All of the entries are to be written out again verbatim.

INPUT DATA:
------------------------------------------------
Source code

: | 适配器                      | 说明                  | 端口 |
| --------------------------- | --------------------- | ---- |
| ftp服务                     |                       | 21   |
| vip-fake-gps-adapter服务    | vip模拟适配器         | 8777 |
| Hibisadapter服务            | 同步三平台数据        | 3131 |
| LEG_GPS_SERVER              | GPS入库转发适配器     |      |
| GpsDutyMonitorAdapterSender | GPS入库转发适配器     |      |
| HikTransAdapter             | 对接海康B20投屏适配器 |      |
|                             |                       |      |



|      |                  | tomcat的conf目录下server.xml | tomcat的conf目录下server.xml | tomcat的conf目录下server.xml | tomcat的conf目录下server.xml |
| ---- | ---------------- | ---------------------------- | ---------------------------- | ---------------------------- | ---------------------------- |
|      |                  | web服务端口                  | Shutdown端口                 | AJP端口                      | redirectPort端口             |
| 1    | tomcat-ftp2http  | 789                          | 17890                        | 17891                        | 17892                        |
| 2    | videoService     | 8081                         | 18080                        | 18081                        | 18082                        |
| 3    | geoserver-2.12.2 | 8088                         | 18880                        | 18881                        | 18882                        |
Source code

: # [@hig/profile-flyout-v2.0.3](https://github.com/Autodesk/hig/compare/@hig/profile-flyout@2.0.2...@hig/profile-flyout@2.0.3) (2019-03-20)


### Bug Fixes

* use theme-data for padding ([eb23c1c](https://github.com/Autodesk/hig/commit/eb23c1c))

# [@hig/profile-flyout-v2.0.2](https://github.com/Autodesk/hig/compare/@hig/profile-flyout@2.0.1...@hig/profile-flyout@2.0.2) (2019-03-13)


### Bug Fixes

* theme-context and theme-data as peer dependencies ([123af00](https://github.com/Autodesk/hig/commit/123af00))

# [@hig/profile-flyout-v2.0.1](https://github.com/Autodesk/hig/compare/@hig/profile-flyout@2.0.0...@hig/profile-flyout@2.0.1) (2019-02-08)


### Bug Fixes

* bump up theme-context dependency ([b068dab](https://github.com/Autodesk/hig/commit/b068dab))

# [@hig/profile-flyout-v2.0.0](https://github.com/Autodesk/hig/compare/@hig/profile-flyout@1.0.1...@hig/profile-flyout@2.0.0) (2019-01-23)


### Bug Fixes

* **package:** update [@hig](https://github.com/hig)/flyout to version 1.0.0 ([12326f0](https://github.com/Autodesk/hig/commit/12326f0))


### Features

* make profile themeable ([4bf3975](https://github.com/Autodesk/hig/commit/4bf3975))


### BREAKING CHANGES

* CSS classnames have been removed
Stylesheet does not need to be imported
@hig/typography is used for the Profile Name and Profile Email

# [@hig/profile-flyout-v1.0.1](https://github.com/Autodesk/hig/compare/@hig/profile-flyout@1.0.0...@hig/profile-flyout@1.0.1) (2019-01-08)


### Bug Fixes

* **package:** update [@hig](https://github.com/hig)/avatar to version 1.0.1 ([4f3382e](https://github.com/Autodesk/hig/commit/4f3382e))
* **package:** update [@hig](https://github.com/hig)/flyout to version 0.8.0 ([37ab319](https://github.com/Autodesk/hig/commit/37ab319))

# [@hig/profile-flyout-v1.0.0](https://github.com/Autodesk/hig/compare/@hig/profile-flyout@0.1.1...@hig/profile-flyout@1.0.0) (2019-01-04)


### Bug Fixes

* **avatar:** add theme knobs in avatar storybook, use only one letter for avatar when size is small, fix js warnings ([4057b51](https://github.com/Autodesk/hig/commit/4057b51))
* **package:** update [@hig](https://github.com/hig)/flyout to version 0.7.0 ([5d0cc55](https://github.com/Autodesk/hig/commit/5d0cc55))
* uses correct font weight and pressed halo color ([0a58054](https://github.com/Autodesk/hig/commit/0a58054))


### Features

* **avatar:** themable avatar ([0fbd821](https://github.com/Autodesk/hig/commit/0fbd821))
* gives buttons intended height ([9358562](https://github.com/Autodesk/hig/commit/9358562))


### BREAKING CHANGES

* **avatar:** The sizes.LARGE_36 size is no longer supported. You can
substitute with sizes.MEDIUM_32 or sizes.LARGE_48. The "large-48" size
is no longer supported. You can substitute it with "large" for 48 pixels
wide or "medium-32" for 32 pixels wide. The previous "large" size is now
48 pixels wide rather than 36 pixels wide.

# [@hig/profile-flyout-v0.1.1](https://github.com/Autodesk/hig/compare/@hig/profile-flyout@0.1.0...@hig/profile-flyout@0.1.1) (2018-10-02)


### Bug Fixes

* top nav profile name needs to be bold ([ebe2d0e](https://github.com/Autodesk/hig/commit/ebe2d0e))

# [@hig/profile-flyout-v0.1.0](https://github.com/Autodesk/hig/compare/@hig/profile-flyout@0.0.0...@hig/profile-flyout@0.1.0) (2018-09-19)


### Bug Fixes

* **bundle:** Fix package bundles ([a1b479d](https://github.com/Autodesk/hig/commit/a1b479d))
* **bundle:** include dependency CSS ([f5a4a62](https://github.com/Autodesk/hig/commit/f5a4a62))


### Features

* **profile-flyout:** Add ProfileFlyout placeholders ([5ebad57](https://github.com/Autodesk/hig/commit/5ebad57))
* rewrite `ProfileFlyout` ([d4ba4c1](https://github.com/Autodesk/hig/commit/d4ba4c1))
------------------------------------------------
WRITTEN RESPONSE:
Source code

: | 适配器                      | 说明                  | 端口 |
| --------------------------- | --------------------- | ---- |
| ftp服务                     |                       | 21   |
| vip-fake-gps-adapter服务    | vip模拟适配器         | 8777 |
| Hibisadapter服务            | 同步三平台数据        | 3131 |
| LEG_GPS_SERVER              | GPS入库转发适配器     |      |
| GpsDutyMonitorAdapterSender | GPS入库转发适配器     |      |
| HikTransAdapter             | 对接海康B20投屏适配器 |      |
|                             |                       |      |



|      |                  | tomcat的conf目录下server.xml | tomcat的conf目录下server.xml | tomcat的conf目录下server.xml | tomcat的conf目录下server.xml |
| ---- | ---------------- | ---------------------------- | ---------------------------- | ---------------------------- | ---------------------------- |
|      |                  | web服务端口                  | Shutdown端口                 | AJP端口                      | redirectPort端口             |
| 1    | tomcat-ftp2http  | 789                          | 17890                        | 17891                        | 17892                        |
| 2    | videoService     | 8081                         | 18080                        | 18081                        | 18082                        |
| 3    | geoserver-2.12.2 | 8088                         | 18880                        | 18881                        | 18882                        |
Source code

: # [@hig/profile-flyout-v2.0.3](https://github.com/Autodesk/hig/compare/@hig/profile-flyout@2.0.2...@hig/profile-flyout@2.0.3) (2019-03-20)


### Bug Fixes

* use theme-data for padding ([eb23c1c](https://github.com/Autodesk/hig/commit/eb23c1c))

# [@hig/profile-flyout-v2.0.2](https://github.com/Autodesk/hig/compare/@hig/profile-flyout@2.0.1...@hig/profile-flyout@2.0.2) (2019-03-13)


### Bug Fixes

* theme-context and theme-data as peer dependencies ([123af00](https://github.com/Autodesk/hig/commit/123af00))

# [@hig/profile-flyout-v2.0.1](https://github.com/Autodesk/hig/compare/@hig/profile-flyout@2.0.0...@hig/profile-flyout@2.0.1) (2019-02-08)


### Bug Fixes

* bump up theme-context dependency ([b068dab](https://github.com/Autodesk/hig/commit/b068dab))

# [@hig/profile-flyout-v2.0.0](https://github.com/Autodesk/hig/compare/@hig/profile-flyout@1.0.1...@hig/profile-flyout@2.0.0) (2019-01-23)


### Bug Fixes

* **package:** update [@hig](https://github.com/hig)/flyout to version 1.0.0 ([12326f0](https://github.com/Autodesk/hig/commit/12326f0))


### Features

* make profile themeable ([4bf3975](https://github.com/Autodesk/hig/commit/4bf3975))


### BREAKING CHANGES

* CSS classnames have been removed
Stylesheet does not need to be imported
@hig/typography is used for the Profile Name and Profile Email

# [@hig/profile-flyout-v1.0.1](https://github.com/Autodesk/hig/compare/@hig/profile-flyout@1.0.0...@hig/profile-flyout@1.0.1) (2019-01-08)


### Bug Fixes

* **package:** update [@hig](https://github.com/hig)/avatar to version 1.0.1 ([4f3382e](https://github.com/Autodesk/hig/commit/4f3382e))
* **package:** update [@hig](https://github.com/hig)/flyout to version 0.8.0 ([37ab319](https://github.com/Autodesk/hig/commit/37ab319))

# [@hig/profile-flyout-v1.0.0](https://github.com/Autodesk/hig/compare/@hig/profile-flyout@0.1.1...@hig/profile-flyout@1.0.0) (2019-01-04)


### Bug Fixes

* **avatar:** add theme knobs in avatar storybook, use only one letter for avatar when size is small, fix js warnings ([4057b51](https://github.com/Autodesk/hig/commit/4057b51))
* **package:** update [@hig](https://github.com/hig)/flyout to version 0.7.0 ([5d0cc55](https://github.com/Autodesk/hig/commit/5d0cc55))
* uses correct font weight and pressed halo color ([0a58054](https://github.com/Autodesk/hig/commit/0a58054))


### Features

* **avatar:** themable avatar ([0fbd821](https://github.com/Autodesk/hig/commit/0fbd821))
* gives buttons intended height ([9358562](https://github.com/Autodesk/hig/commit/9358562))


### BREAKING CHANGES

* **avatar:** The sizes.LARGE_36 size is no longer supported. You can
substitute with sizes.MEDIUM_32 or sizes.LARGE_48. The "large-48" size
is no longer supported. You can substitute it with "large" for 48 pixels
wide or "medium-32" for 32 pixels wide. The previous "large" size is now
48 pixels wide rather than 36 pixels wide.

# [@hig/profile-flyout-v0.1.1](https://github.com/Autodesk/hig/compare/@hig/profile-flyout@0.1.0...@hig/profile-flyout@0.1.1) (2018-10-02)


### Bug Fixes

* top nav profile name needs to be bold ([ebe2d0e](https://github.com/Autodesk/hig/commit/ebe2d0e))

# [@hig/profile-flyout-v0.1.0](https://github.com/Autodesk/hig/compare/@hig/profile-flyout@0.0.0...@hig/profile-flyout@0.1.0) (2018-09-19)


### Bug Fixes

* **bundle:** Fix package bundles ([a1b479d](https://github.com/Autodesk/hig/commit/a1b479d))
* **bundle:** include dependency CSS ([f5a4a62](https://github.com/Autodesk/hig/commit/f5a4a62))


### Features

* **profile-flyout:** Add ProfileFlyout placeholders ([5ebad57](https://github.com/Autodesk/hig/commit/5ebad57))
* rewrite `ProfileFlyout` ([d4ba4c1](https://github.com/Autodesk/hig/commit/d4ba4c1))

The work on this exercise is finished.